===== Study material
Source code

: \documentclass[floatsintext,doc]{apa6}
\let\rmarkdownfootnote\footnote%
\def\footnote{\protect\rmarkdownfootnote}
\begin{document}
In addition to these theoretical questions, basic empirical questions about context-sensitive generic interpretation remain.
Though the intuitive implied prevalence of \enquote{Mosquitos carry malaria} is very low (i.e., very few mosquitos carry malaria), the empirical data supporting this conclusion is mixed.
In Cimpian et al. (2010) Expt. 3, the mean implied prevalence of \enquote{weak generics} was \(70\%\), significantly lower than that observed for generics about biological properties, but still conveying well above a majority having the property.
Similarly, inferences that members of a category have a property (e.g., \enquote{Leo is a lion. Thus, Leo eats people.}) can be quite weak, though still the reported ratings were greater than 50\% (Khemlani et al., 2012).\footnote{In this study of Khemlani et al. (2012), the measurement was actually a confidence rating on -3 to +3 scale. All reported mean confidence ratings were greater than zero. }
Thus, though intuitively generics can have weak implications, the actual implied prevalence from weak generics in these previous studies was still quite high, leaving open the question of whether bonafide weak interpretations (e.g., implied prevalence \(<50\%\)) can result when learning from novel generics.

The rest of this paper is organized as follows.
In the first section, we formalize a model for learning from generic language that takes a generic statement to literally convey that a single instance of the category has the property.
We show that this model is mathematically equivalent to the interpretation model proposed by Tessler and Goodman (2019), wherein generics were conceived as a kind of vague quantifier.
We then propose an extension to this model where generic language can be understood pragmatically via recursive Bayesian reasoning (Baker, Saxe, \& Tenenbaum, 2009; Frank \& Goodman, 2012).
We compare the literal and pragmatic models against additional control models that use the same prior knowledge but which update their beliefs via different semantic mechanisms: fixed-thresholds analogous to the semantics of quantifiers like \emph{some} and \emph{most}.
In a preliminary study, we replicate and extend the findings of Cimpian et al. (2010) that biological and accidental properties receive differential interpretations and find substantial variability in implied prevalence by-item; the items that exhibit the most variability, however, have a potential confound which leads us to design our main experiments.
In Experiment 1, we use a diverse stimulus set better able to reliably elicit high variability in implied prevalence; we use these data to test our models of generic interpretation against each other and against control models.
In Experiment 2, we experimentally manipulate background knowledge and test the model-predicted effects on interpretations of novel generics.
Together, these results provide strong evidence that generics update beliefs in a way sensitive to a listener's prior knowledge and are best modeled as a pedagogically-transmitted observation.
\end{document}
==========
Work instruction.
Extract each line from the entries above that contains the string "rmarkdownfootnote".

Solution for this problem.
\let\rmarkdownfootnote\footnote%
\def\footnote{\protect\rmarkdownfootnote}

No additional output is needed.